Take a look at the lead for this story in today’s New York Times:
Hours after Florida lost to Alabama in the Southeastern Conference title game on Dec. 5, Gators Coach Urban Meyer awoke in the middle of the night with severe chest pains.
Notice that you can’t really tell from the lead that the story is about Meyer announcing yesterday that he was resigning as the head football coach at the University of Florida. That’s because it’s a feature rather than a news story. Had it been a straight news story, it would have had a lead like this:
Urban Meyer yesterday stunned the college football world when he announced that, for health reasons, he was resigning as head coach of the University of Florida Gators.
The Times had no choice but to go with the feature story. By the time it’s print edition hit the stands, the basic story was already extremely well known thanks to a variety of other media sources. If you are a sports fan you almost certainly heard about the resignation within minutes of it occuring either on an ESPN crawl at the bottom of the screen, through an alert you received on your Blackberry or I-Phone, on dozens of blogs, through Tweets, etc. If you weren’t a sports fan you likely heard about it on the evening news.
So the Times couldn’t simply run with a straight-forward, who-what-where-when-why-and-how news story that used to be every other newspaper’s meat and potatoes. Instead, less than 24 hours after the resignation occurred, it had to go with what used to be called a “second-day” story that provided context and color to the announcement and added information the reader didn’t get the day before. The second-day story happened on the first day of reporting.
That makes the Times and every other major daily print outlet far less of a source for news, that is, less of a newspaper, than they have ever been before. They simply can’t complete with the online and other sources that exist today on national stories.
This doesn’t mean that there’s no role for newspapers, only that the role is very different than it has been in the past.
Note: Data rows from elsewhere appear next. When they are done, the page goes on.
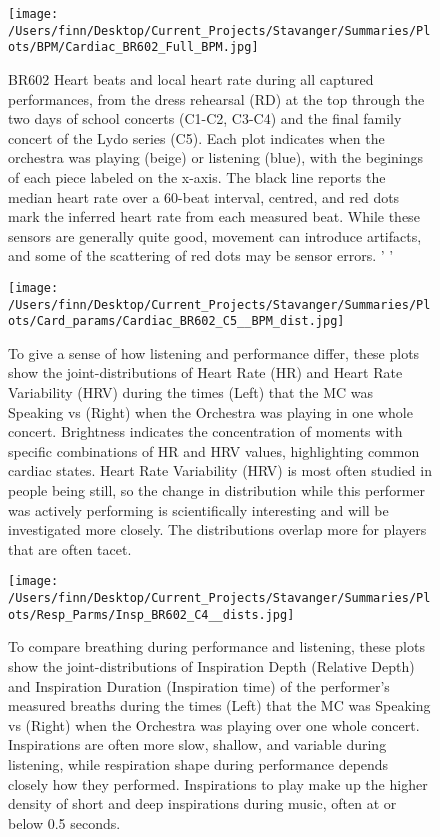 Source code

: \begin{figure}[h]
\begin{center}
\texttt{[image: /Users/finn/Desktop/Current\_Projects/Stavanger/Summaries/Plots/BPM/Cardiac\_BR602\_Full\_BPM.jpg]}
\caption{BR602 Heart beats and local heart rate during all captured performances, from the dress rehearsal (RD) at the top through the two days of school concerts (C1-C2, C3-C4) and the final family concert of the Lydo series (C5).  Each plot indicates when the orchestra was playing (beige) or listening (blue), with the beginings of each piece labeled on the x-axis.  The black line reports the median heart rate over a 60-beat interval, centred, and red dots mark the inferred heart rate from each measured beat. While these sensors are generally quite good, movement can introduce artifacts, and some of the scattering of red dots may be sensor errors. ' '}
\label{BPM}
\end{center}
\end{figure}
\begin{figure}[h]
\begin{center}
\texttt{[image: /Users/finn/Desktop/Current\_Projects/Stavanger/Summaries/Plots/Card\_params/Cardiac\_BR602\_C5\_\_BPM\_dist.jpg]}
\caption{To give a sense of how listening and performance differ, these plots show the joint-distributions of Heart Rate (HR) and Heart Rate Variability (HRV) during the times (Left) that the MC was Speaking vs (Right) when the Orchestra was playing in one whole concert.  Brightness indicates the concentration of moments with specific combinations of HR and HRV values, highlighting common cardiac states.  Heart Rate Variability (HRV) is most often studied in people being still, so the change in distribution while this performer was actively performing is scientifically interesting and will be investigated more closely. The distributions overlap more for players that are often tacet.}
\label{HRV}
\end{center}
\end{figure}
\begin{figure}[h]
\begin{center}
\texttt{[image: /Users/finn/Desktop/Current\_Projects/Stavanger/Summaries/Plots/Resp\_Parms/Insp\_BR602\_C4\_\_dists.jpg]}
\caption{To compare breathing during performance and listening, these plots show the joint-distributions of Inspiration Depth (Relative Depth) and Inspiration Duration (Inspiration time) of the performer's measured breaths during the times (Left) that the MC was Speaking vs (Right) when the Orchestra was playing over one whole concert.  Inspirations are often more slow, shallow, and variable during listening, while respiration shape during performance depends closely how they performed. Inspirations to play make up the higher density of short and deep inspirations during music, often at or below 0.5 seconds.}
\label{resp}
\end{center}
\end{figure}
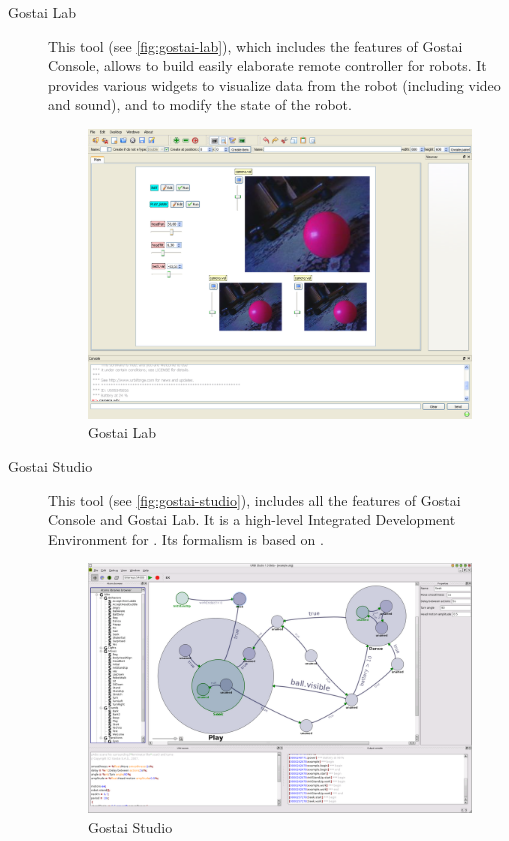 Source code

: \begin{description}
\item[Gostai Lab] This tool (see \autoref{fig:gostai-lab}), which
  includes the features of Gostai Console, allows to build easily
  elaborate remote controller for robots.  It provides various widgets
  to visualize data from the robot (including video and sound), and to
  modify the state of the robot.

  \begin{figure}[htp]
    \centering
    \includegraphics[width=.8\linewidth]{img/gostai-lab}
    \caption{Gostai Lab}
    \label{fig:gostai-lab}
  \end{figure}

\item[Gostai Studio] This tool (see \autoref{fig:gostai-studio}),
  includes all the features of Gostai Console and Gostai Lab.  It is a
  high-level Integrated Development Environment for \urbi.  Its
  formalism is based on .

  \begin{figure}[htp]
    \centering
    \includegraphics[width=.8\linewidth]{img/gostai-studio}
    \caption{Gostai Studio}
    \label{fig:gostai-studio}
  \end{figure}


\end{description}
As the Times did with its Urban Meyer story, the print editions of newspapers now have to think of themselves more as feature than news providers.
Some other considerations.
1. Given their inability to compete on reporting national stories, newspapers have no choice but to embrace this new role. If they don’t, they’ll die.
2. This will make newspapers far more controversial than they have been in the past because feature stories will be written from a point of view rather than in the objective style they supposedly followed in the past. As we’ve seen the past few years, this will leave what used to be known as the news sections of the papers much more open to criticism.
3. It’s not clear that the papers have yet figured out how to write in this new style.
4. It’s not clear that the papers have figured out that they will need very different reporters for this new purpose and style. Instantly produced feature stories require subject experts who know and can communicate the context in which the news is happening rather than general assignment reporters who know how to ask questions. In other words, the beat reporters who have been disappearing in recent years may be needed more in the future.
5. It’s also not clear that the papers have communicated to their readers that they have been or will be doing something different than what they’ve done in the past. They should not assume this will happen by accident or osmosis.
6. The switch to feature rather than news writing is not likely to be as immediately possible for local as it is for national stories because there simply aren’t as many other news sources at the local level. The who-what-why-where-when-and-how stories will still be needed there until or unless blogs and online sources develop for local news as well.